Theorists favoring a pragmatic view have focused mostly on the communicative aspects of language: Their claim that language can be conceived (of) as a form of action which changes and modifies the surrounding world is important for us. More recently, theorists favoring an embodied and grounded cognition perspective have emphasized mostly the fact that language is grounded in perception and action systems. According to a third recent approach, word meanings would be determined by the statistical distribution of words across language (e.g., Landauer and Dumais 1997; Griffiths et al. 2007). Recent proposals have shown that the last two approaches are not necessarily conflicting but can be reconciled (e.g., Andrews et al. 2013; Louwerse 2011; Meteyard et al. 2012; Borghi and Caruana in press). We are completely sympathetic with the view that embodied/grounded and distributional approaches can be reconciled (see for example Borghi and Cimatti 2012).
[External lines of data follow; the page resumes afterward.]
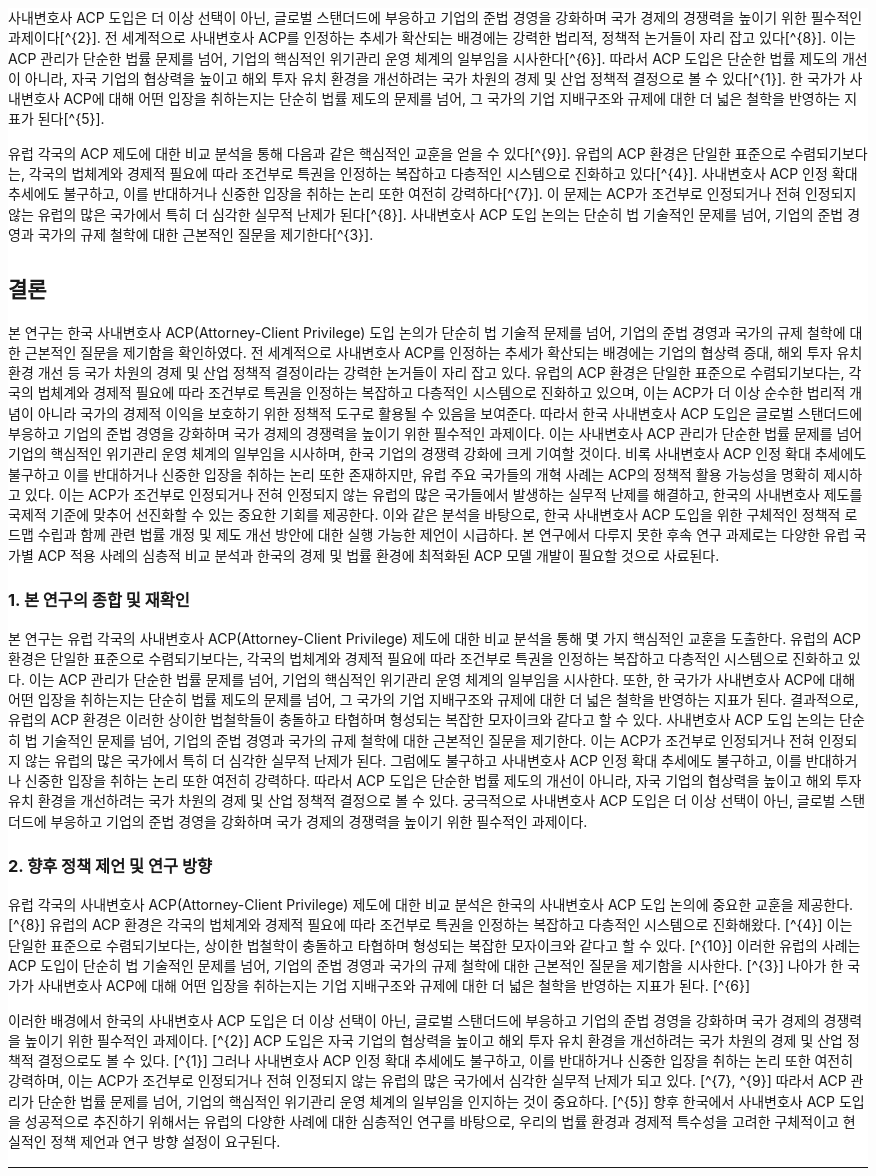 사내변호사 ACP 도입은 더 이상 선택이 아닌, 글로벌 스탠더드에 부응하고 기업의 준법 경영을 강화하며 국가 경제의 경쟁력을 높이기 위한 필수적인 과제이다[^{2}]. 전 세계적으로 사내변호사 ACP를 인정하는 추세가 확산되는 배경에는 강력한 법리적, 정책적 논거들이 자리 잡고 있다[^{8}]. 이는 ACP 관리가 단순한 법률 문제를 넘어, 기업의 핵심적인 위기관리 운영 체계의 일부임을 시사한다[^{6}]. 따라서 ACP 도입은 단순한 법률 제도의 개선이 아니라, 자국 기업의 협상력을 높이고 해외 투자 유치 환경을 개선하려는 국가 차원의 경제 및 산업 정책적 결정으로 볼 수 있다[^{1}]. 한 국가가 사내변호사 ACP에 대해 어떤 입장을 취하는지는 단순히 법률 제도의 문제를 넘어, 그 국가의 기업 지배구조와 규제에 대한 더 넓은 철학을 반영하는 지표가 된다[^{5}].

유럽 각국의 ACP 제도에 대한 비교 분석을 통해 다음과 같은 핵심적인 교훈을 얻을 수 있다[^{9}]. 유럽의 ACP 환경은 단일한 표준으로 수렴되기보다는, 각국의 법체계와 경제적 필요에 따라 조건부로 특권을 인정하는 복잡하고 다층적인 시스템으로 진화하고 있다[^{4}]. 사내변호사 ACP 인정 확대 추세에도 불구하고, 이를 반대하거나 신중한 입장을 취하는 논리 또한 여전히 강력하다[^{7}]. 이 문제는 ACP가 조건부로 인정되거나 전혀 인정되지 않는 유럽의 많은 국가에서 특히 더 심각한 실무적 난제가 된다[^{8}]. 사내변호사 ACP 도입 논의는 단순히 법 기술적인 문제를 넘어, 기업의 준법 경영과 국가의 규제 철학에 대한 근본적인 질문을 제기한다[^{3}].

## 결론

본 연구는 한국 사내변호사 ACP(Attorney-Client Privilege) 도입 논의가 단순히 법 기술적 문제를 넘어, 기업의 준법 경영과 국가의 규제 철학에 대한 근본적인 질문을 제기함을 확인하였다. 전 세계적으로 사내변호사 ACP를 인정하는 추세가 확산되는 배경에는 기업의 협상력 증대, 해외 투자 유치 환경 개선 등 국가 차원의 경제 및 산업 정책적 결정이라는 강력한 논거들이 자리 잡고 있다. 유럽의 ACP 환경은 단일한 표준으로 수렴되기보다는, 각국의 법체계와 경제적 필요에 따라 조건부로 특권을 인정하는 복잡하고 다층적인 시스템으로 진화하고 있으며, 이는 ACP가 더 이상 순수한 법리적 개념이 아니라 국가의 경제적 이익을 보호하기 위한 정책적 도구로 활용될 수 있음을 보여준다. 따라서 한국 사내변호사 ACP 도입은 글로벌 스탠더드에 부응하고 기업의 준법 경영을 강화하며 국가 경제의 경쟁력을 높이기 위한 필수적인 과제이다. 이는 사내변호사 ACP 관리가 단순한 법률 문제를 넘어 기업의 핵심적인 위기관리 운영 체계의 일부임을 시사하며, 한국 기업의 경쟁력 강화에 크게 기여할 것이다. 비록 사내변호사 ACP 인정 확대 추세에도 불구하고 이를 반대하거나 신중한 입장을 취하는 논리 또한 존재하지만, 유럽 주요 국가들의 개혁 사례는 ACP의 정책적 활용 가능성을 명확히 제시하고 있다. 이는 ACP가 조건부로 인정되거나 전혀 인정되지 않는 유럽의 많은 국가들에서 발생하는 실무적 난제를 해결하고, 한국의 사내변호사 제도를 국제적 기준에 맞추어 선진화할 수 있는 중요한 기회를 제공한다. 이와 같은 분석을 바탕으로, 한국 사내변호사 ACP 도입을 위한 구체적인 정책적 로드맵 수립과 함께 관련 법률 개정 및 제도 개선 방안에 대한 실행 가능한 제언이 시급하다. 본 연구에서 다루지 못한 후속 연구 과제로는 다양한 유럽 국가별 ACP 적용 사례의 심층적 비교 분석과 한국의 경제 및 법률 환경에 최적화된 ACP 모델 개발이 필요할 것으로 사료된다.

### 1. 본 연구의 종합 및 재확인

본 연구는 유럽 각국의 사내변호사 ACP(Attorney-Client Privilege) 제도에 대한 비교 분석을 통해 몇 가지 핵심적인 교훈을 도출한다. 유럽의 ACP 환경은 단일한 표준으로 수렴되기보다는, 각국의 법체계와 경제적 필요에 따라 조건부로 특권을 인정하는 복잡하고 다층적인 시스템으로 진화하고 있다. 이는 ACP 관리가 단순한 법률 문제를 넘어, 기업의 핵심적인 위기관리 운영 체계의 일부임을 시사한다. 또한, 한 국가가 사내변호사 ACP에 대해 어떤 입장을 취하는지는 단순히 법률 제도의 문제를 넘어, 그 국가의 기업 지배구조와 규제에 대한 더 넓은 철학을 반영하는 지표가 된다. 결과적으로, 유럽의 ACP 환경은 이러한 상이한 법철학들이 충돌하고 타협하며 형성되는 복잡한 모자이크와 같다고 할 수 있다. 사내변호사 ACP 도입 논의는 단순히 법 기술적인 문제를 넘어, 기업의 준법 경영과 국가의 규제 철학에 대한 근본적인 질문을 제기한다. 이는 ACP가 조건부로 인정되거나 전혀 인정되지 않는 유럽의 많은 국가에서 특히 더 심각한 실무적 난제가 된다. 그럼에도 불구하고 사내변호사 ACP 인정 확대 추세에도 불구하고, 이를 반대하거나 신중한 입장을 취하는 논리 또한 여전히 강력하다. 따라서 ACP 도입은 단순한 법률 제도의 개선이 아니라, 자국 기업의 협상력을 높이고 해외 투자 유치 환경을 개선하려는 국가 차원의 경제 및 산업 정책적 결정으로 볼 수 있다. 궁극적으로 사내변호사 ACP 도입은 더 이상 선택이 아닌, 글로벌 스탠더드에 부응하고 기업의 준법 경영을 강화하며 국가 경제의 경쟁력을 높이기 위한 필수적인 과제이다.

### 2. 향후 정책 제언 및 연구 방향

유럽 각국의 사내변호사 ACP(Attorney-Client Privilege) 제도에 대한 비교 분석은 한국의 사내변호사 ACP 도입 논의에 중요한 교훈을 제공한다. [^{8}] 유럽의 ACP 환경은 각국의 법체계와 경제적 필요에 따라 조건부로 특권을 인정하는 복잡하고 다층적인 시스템으로 진화해왔다. [^{4}] 이는 단일한 표준으로 수렴되기보다는, 상이한 법철학이 충돌하고 타협하며 형성되는 복잡한 모자이크와 같다고 할 수 있다. [^{10}] 이러한 유럽의 사례는 ACP 도입이 단순히 법 기술적인 문제를 넘어, 기업의 준법 경영과 국가의 규제 철학에 대한 근본적인 질문을 제기함을 시사한다. [^{3}] 나아가 한 국가가 사내변호사 ACP에 대해 어떤 입장을 취하는지는 기업 지배구조와 규제에 대한 더 넓은 철학을 반영하는 지표가 된다. [^{6}]

이러한 배경에서 한국의 사내변호사 ACP 도입은 더 이상 선택이 아닌, 글로벌 스탠더드에 부응하고 기업의 준법 경영을 강화하며 국가 경제의 경쟁력을 높이기 위한 필수적인 과제이다. [^{2}] ACP 도입은 자국 기업의 협상력을 높이고 해외 투자 유치 환경을 개선하려는 국가 차원의 경제 및 산업 정책적 결정으로도 볼 수 있다. [^{1}] 그러나 사내변호사 ACP 인정 확대 추세에도 불구하고, 이를 반대하거나 신중한 입장을 취하는 논리 또한 여전히 강력하며, 이는 ACP가 조건부로 인정되거나 전혀 인정되지 않는 유럽의 많은 국가에서 심각한 실무적 난제가 되고 있다. [^{7}, ^{9}] 따라서 ACP 관리가 단순한 법률 문제를 넘어, 기업의 핵심적인 위기관리 운영 체계의 일부임을 인지하는 것이 중요하다. [^{5}] 향후 한국에서 사내변호사 ACP 도입을 성공적으로 추진하기 위해서는 유럽의 다양한 사례에 대한 심층적인 연구를 바탕으로, 우리의 법률 환경과 경제적 특수성을 고려한 구체적이고 현실적인 정책 제언과 연구 방향 설정이 요구된다.

---


[^1]: Privilege \- European Union \- Gibson Dunn, 7월 5, 2025에 액세스, [https://www.gibsondunn.com/wp-content/uploads/documents/publications/Doris-Melrose-Know-how-EU-Privilege-GIR-November-2016.pdf](https://www.gibsondunn.com/wp-content/uploads/documents/publications/Doris-Melrose-Know-how-EU-Privilege-GIR-November-2016.pdf)
[^2]: French National Assembly Advances Legal Protections for In-House ..., 7월 5, 2025에 액세스, [https://ecla.online/france-lpp-amendment/](https://ecla.online/france-lpp-amendment/)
However, here we intend to claim something more. In our view, language can work as a communicative/action device (pragmatic), as a pointer (embodied and grounded view), and its meaning can be determined by a network of associated words (distributional view). The social dimension of language enters into play in all these approaches. However, we think that the way we represent language—and abstract words in particular—does not only keep track of the frequency of occurrence of associated words, but also of the relevance/authority (for us) of the members (e.g., parents, authoritative members of our community) who explained to us the meaning of words. These “sociological” aspects would have a mental counterpart and cognitive consequences. In this sense, we believe that the social aspects intrinsic in language can influence the way concepts and words are acquired and therefore represented.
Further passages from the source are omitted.